Yet in his new memoir, “In My Time,” Cheney shows he has not fully absorbed that lesson when he writes about the administration’s response to the 2007 discovery of a nuclear reactor in Syria that the North Koreans had helped build.
In Cheney’s telling, the evidence showed “a clandestine nuclear reactor, built by two terrorist-sponsoring states.” Given the potential threat, he argued privately to Bush, and later to top national security officials, that the United States should destroy the reactor.
In a National Security Council session that June, he writes, “I again made the case for U.S. military action against the reactor. Not only would it make the region and the world safer, but it would also demonstrate our seriousness with respect to non-proliferation. It would enhance our credibility in that part of the world . . . . But I was the lone voice.

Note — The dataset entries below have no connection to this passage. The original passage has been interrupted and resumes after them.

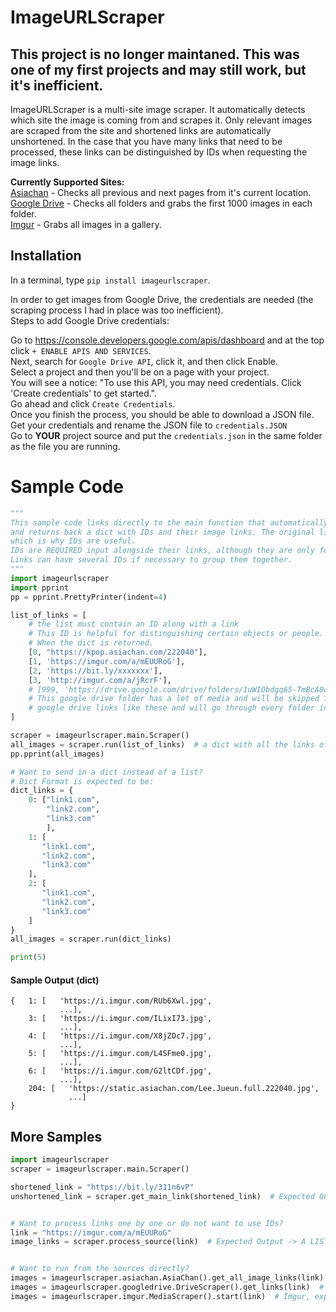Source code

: # ImageURLScraper


## This project is no longer maintaned. This was one of my first projects and may still work, but it's inefficient. 


ImageURLScraper is a multi-site image scraper. It automatically detects which site the image is coming from and scrapes it. Only relevant images are scraped from the site and shortened links are automatically unshortened. In the case that you have many links that need to be processed, these links can be distinguished by IDs when requesting the image links.

**Currently Supported Sites:**  
[Asiachan](https://kpop.asiachan.com/)  - Checks all previous and next pages from it's current location.  
[Google Drive](https://drive.google.com/) - Checks all folders and grabs the first 1000 images in each folder.  
[Imgur](https://imgur.com/) - Grabs all images in a gallery.  

## Installation

In a terminal, type ``pip install imageurlscraper``.

In order to get images from Google Drive, the credentials are needed (the scraping process I had in place was too inefficient).  
Steps to add Google Drive credentials:

Go to https://console.developers.google.com/apis/dashboard and at the top click `+ ENABLE APIS AND SERVICES`.  
Next, search for `Google Drive API`, click it, and then click Enable.  
Select a project and then you'll be on a page with your project.  
You will see a notice: "To use this API, you may need credentials. Click 'Create credentials' to get started.".  
Go ahead and click `Create Credentials`.  
Once you finish the process, you should be able to download a JSON file.  
Get your credentials and rename the JSON file to `credentials.JSON`  
Go to **YOUR** project source and put the `credentials.json` in the same folder as the file you are running.  



# Sample Code
```python
"""
This sample code links directly to the main function that automatically processes the links 
and returns back a dict with IDs and their image links. The original link will not be shown,
which is why IDs are useful.
IDs are REQUIRED input alongside their links, although they are only for classifying links.
Links can have several IDs if necessary to group them together.
"""
import imageurlscraper
import pprint
pp = pprint.PrettyPrinter(indent=4)

list_of_links = [
    # the list must contain an ID along with a link
    # This ID is helpful for distinguishing certain objects or people.
    # When the dict is returned.
    [0, "https://kpop.asiachan.com/222040"],
    [1, 'https://imgur.com/a/mEUURoG'],
    [2, 'https://bit.ly/xxxxxxx'],
    [3, 'http://imgur.com/a/jRcrF'],
    # [999, 'https://drive.google.com/drive/folders/1uWIObdgq65-TmBcA8oJIWOnbuuR_H5PB']
    # This google drive folder has a lot of media and will be skipped for testing purposes. but it can support
    # google drive links like these and will go through every folder in that folder.
]

scraper = imageurlscraper.main.Scraper()
all_images = scraper.run(list_of_links)  # a dict with all the links of the images.
pp.pprint(all_images)  

# Want to send in a dict instead of a list?
# Dict Format is expected to be:
dict_links = {
    0: ["link1.com",
        "link2.com",
        "link3.com"
        ],
    1: [
       "link1.com",
       "link2.com",
       "link3.com"
    ],
    2: [
       "link1.com",
       "link2.com",
       "link3.com"
    ]
}
all_images = scraper.run(dict_links)

print(5)

```

#### Sample Output (dict)
```
{   1: [   'https://i.imgur.com/RUb6Xwl.jpg',
           ...],
    3: [   'https://i.imgur.com/ILixI73.jpg',
           ...],
    4: [   'https://i.imgur.com/X8jZOc7.jpg',
           ...],
    5: [   'https://i.imgur.com/L4SFme0.jpg',
           ...],
    6: [   'https://i.imgur.com/G2ltCDf.jpg',
           ...],
    204: [   'https://static.asiachan.com/Lee.Jueun.full.222040.jpg',
             ...]
}
```

## More Samples
```Python
import imageurlscraper
scraper = imageurlscraper.main.Scraper()

shortened_link = "https://bit.ly/311n6vP"
unshortened_link = scraper.get_main_link(shortened_link)  # Expected Output -> http://google.com/


# Want to process links one by one or do not want to use IDs?
link = "https://imgur.com/a/mEUURoG"
image_links = scraper.process_source(link)  # Expected Output -> A LIST of image links.


# Want to run from the sources directly?
images = imageurlscraper.asiachan.AsiaChan().get_all_image_links(link)  # Asiachan, expected output -> A LIST of image links.
images = imageurlscraper.googledrive.DriveScraper().get_links(link)  # Google Drive, expected output -> A LIST of image links.
images = imageurlscraper.imgur.MediaScraper().start(link)  # Imgur, expected output -> A LIST of image links.

```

After I finished, the president asked, ‘Does anyone here agree with the vice president?’ Not a single hand went up around the room. I had done all I could, and I’m not sure the president’s mind would have been changed if the others had agreed with me.”
He notes with some relish that two months later the Israelis took unilateral action and destroyed the reactor. The clear implication is that Bush and the others had lost their nerve, that they lacked the necessary spine to act as he had recommended.
But accounts from others in these meetings, a public briefing and Bush’s own memoir present a dramatically different picture of the intelligence on the Syrian reactor.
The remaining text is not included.